## PROBLEM TO SOLVE
Among the lines below, count those with "system". Give only the number.

[Stored data]
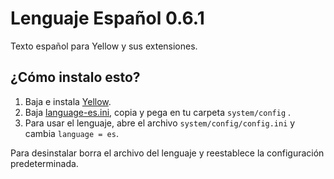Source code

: Lenguaje Español 0.6.1
======================
Texto español para Yellow y sus extensiones.

¿Cómo instalo esto?
-------------------
1. Baja e instala [Yellow](https://github.com/datenstrom/yellow/).  
2. Baja [language-es.ini](language-es.ini?raw=true), copia y pega en tu carpeta `system/config` .  
3. Para usar el lenguaje, abre el archivo `system/config/config.ini` y cambia `language = es`.

Para desinstalar borra el archivo del lenguaje y reestablece la configuración predeterminada.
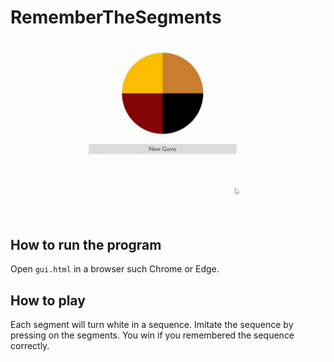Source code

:# RememberTheSegments

![demo](demo/demo.gif)

## How to run the program
Open `gui.html` in a browser such Chrome or Edge.

## How to play
Each segment will turn white in a sequence. Imitate the sequence by pressing on the segments. You win if you remembered the sequence correctly.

## OUTPUT FOR THIS EXERCISE
2